Westside Pioneer photo

       Also to be determined, for Westsiders and others living within School District 11's boundaries, are three new Board of Education members out of five candidates. There are five candidates for three D-11 board seats. They are Chyrese Exline, Sandra Mann, Al Loma, LuAnn Long and Delia Armstrong-Busby. Only Mann is an incumbent. Two other incumbents, Tami Hasling and John Gudvangen, have chosen not to run again. All D-11 board positions are at-large.
       Voters can return their ballots in person or by mail, as long as they reach city hands by 7 p.m. Nov. 3. Ballots received after that date can't be counted, even if postmarked before it.
       Question 2C, placed on the ballot by City Council, would raise city property taxes a total of 10 mills over five years (with the total property tax increase in 2013 estimated at $210 for people owning houses worth $262,000). Although the added revenue would go into the general fund, city officials have pledged that the money would be used to keep city government service levels from dropping below the levels they are now and to recoup, as much as possible, budget reductions from the previous two years.
       In the event 2C does not pass, City Manager Penny Culbreth-Graft has informed City Council that $29.3 million of cuts will be necessary in the 2010 budget, particularly in the areas of parks, police, fire and transit. (See related story, Page 6.)
       Specifically on the Westside, the West Center and Rock Ledge Ranch Historic Site would be shut down, and the elimination of the city's preservation planner position would stall the creation of a historic overlay to protect the Westside's older houses.
       Council would make the final decision on what to cut - a city budget schedule shows that occurring Dec. 8 - but “there is no way to avoid these reductions,” Graft cautions in a detailed explanation that appears on the city's website. “The 2010 budget represents a turning point for the City of Colorado Springs. With cumulative reductions the city has already made, the city must now eliminate funding for entire service areas, reduce public safety services, and cut other community development and infrastructure programs.”
       Those opposing 2C have argued that higher taxes will strap the public during difficult economic times, that the city is not as bad off as it says and that without specific uses for the money the city cannot be trusted to spend it wisely.
       Question 300, initiated by long-time anti-tax leader Doug Bruce, would phase out (over eight years) $29.6 million in annual payments to the city's general fund from six of its enterprises.

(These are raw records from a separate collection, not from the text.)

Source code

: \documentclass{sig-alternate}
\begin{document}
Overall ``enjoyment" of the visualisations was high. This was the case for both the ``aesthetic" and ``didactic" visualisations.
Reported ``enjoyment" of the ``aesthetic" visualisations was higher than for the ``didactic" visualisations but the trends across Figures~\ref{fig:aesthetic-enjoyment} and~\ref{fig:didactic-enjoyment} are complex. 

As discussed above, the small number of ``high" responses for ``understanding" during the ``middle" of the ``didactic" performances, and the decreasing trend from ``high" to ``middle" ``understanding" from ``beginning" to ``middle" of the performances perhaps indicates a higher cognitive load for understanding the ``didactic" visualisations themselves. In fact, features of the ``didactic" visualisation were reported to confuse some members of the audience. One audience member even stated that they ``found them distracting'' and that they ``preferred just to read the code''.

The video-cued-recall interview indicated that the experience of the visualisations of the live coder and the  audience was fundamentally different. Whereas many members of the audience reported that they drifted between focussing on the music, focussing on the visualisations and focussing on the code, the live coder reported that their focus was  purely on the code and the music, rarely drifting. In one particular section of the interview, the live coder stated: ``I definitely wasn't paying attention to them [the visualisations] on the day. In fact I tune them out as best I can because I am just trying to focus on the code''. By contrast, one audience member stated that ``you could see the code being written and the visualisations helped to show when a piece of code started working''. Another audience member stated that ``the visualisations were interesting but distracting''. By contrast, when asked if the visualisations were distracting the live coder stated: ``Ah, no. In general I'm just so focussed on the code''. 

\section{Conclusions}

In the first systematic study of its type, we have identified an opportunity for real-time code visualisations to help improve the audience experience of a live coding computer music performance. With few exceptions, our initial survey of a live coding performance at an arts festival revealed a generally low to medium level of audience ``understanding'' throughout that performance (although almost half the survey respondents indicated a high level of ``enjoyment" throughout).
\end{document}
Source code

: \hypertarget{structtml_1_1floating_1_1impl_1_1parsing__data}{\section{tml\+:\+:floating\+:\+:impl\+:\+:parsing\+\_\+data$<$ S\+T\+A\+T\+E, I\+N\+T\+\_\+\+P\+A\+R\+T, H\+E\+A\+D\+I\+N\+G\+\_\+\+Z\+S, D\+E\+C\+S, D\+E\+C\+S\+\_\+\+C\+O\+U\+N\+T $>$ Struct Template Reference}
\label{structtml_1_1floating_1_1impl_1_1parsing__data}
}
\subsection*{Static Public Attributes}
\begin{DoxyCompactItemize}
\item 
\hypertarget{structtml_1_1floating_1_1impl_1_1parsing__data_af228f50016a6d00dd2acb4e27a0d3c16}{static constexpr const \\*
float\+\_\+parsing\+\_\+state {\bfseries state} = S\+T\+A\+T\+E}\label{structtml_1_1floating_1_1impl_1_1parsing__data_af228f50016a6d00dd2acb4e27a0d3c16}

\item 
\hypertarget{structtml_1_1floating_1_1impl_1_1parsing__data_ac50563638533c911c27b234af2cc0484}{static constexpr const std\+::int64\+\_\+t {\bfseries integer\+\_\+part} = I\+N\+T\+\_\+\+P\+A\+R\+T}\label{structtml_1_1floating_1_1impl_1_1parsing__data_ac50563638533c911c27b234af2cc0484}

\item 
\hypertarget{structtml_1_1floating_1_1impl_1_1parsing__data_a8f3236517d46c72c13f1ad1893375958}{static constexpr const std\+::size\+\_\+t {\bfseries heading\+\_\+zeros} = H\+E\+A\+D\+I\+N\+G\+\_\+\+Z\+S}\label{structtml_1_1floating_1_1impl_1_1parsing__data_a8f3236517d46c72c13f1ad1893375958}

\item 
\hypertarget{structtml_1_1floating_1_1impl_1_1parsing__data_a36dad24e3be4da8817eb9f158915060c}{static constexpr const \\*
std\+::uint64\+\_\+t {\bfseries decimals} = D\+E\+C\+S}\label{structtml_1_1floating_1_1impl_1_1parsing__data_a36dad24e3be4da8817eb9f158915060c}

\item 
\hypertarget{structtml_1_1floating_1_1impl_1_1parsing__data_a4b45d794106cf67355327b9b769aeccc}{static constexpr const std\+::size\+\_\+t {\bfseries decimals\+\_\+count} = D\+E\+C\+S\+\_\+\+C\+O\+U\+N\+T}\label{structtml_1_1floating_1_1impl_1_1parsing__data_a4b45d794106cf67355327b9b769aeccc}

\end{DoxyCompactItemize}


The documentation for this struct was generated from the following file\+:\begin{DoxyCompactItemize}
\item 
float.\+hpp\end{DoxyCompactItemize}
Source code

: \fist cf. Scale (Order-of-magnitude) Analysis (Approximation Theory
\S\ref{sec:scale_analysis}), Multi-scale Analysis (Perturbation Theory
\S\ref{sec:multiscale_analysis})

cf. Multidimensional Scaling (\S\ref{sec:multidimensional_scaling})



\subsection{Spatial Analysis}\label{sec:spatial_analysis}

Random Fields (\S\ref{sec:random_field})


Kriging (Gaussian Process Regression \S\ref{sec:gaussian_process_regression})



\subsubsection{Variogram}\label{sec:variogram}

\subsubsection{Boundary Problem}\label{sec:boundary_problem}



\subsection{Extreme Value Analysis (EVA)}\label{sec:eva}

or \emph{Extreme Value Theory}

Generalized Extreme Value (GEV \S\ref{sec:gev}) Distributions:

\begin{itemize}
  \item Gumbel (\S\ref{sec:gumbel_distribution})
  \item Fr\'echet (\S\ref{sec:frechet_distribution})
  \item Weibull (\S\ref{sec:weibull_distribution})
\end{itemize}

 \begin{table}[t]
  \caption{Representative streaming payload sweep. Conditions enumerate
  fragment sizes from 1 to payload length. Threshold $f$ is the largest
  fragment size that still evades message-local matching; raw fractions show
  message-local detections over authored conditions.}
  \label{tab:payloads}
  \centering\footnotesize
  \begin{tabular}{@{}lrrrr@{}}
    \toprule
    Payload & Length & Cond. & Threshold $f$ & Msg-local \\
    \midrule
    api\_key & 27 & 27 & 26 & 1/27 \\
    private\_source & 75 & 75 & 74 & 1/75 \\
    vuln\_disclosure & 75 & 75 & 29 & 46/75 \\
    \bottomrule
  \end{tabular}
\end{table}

These six are Springs Utilities - which is responsible for more than 99 percent of the total - as well as Stormwater, Cemetery, Human Services Complex, Parking System and Valley Hi golf course.
       The city budget defines “enterprise funds” as those that “account for the acquisition, operation, and maintenance of the City's facilities and services which are entirely or predominantly supported by user charges or those for which the City has decided that periodic determination of the revenue earned, expenses incurred, and/or net income is appropriate for capital maintenance, public policy, management control, accountability, or other purposes.”
       Based on Question 300's phasing plan, the reduction the first year would be $3.7 million, with an additional, like amount tacked on the next year and every year thereafter for eight years - reaching $29.6 million as the permanent annual total reduction at that time.
       A published flyer, mailed to the public by 300's supporters, claims that the resulting savings would constitute less than 1 percent of the city's budget while “saving you $140 per year after year 7.” Advocates of 300 also insist that it will force the end of the Stormwater Enterprise (which has a $15.4 million budget, funded by user fees), but this conclusion is disputed by the City Attorney's Office.
       Opponents of 300 say the city's enterprises have logical ties to the city and that eliminating those payments to the general fund would trigger additional budget cutbacks. What these would be in the 2010 budget has not yet been identified. At the Oct. 26 City Council informal meeting, Council-member Randy Purvis - saying he sees a chance of 300 winning - asked Graft to come up with recommended cuts to equal $3.7 million. He did not suggest any himself, but requested also a list of what the city is paying exempt and non-exempt employees, as well as those that are retirement-eligible by the end of 2009 and those that will be within three years.
       Council has not discussed, so far, whether the city would have any incentive to keep its enterprises if 300 passes. Bruce has alleged over the years (although unsuccessfully in past elections and/or courtroom battles with the city) that the enterprises are not rightfully part of city business and, in the case of the Stormwater Enterprise, that its council-imposed fees circumvent the TABOR law he wrote that disallows tax increases without a vote.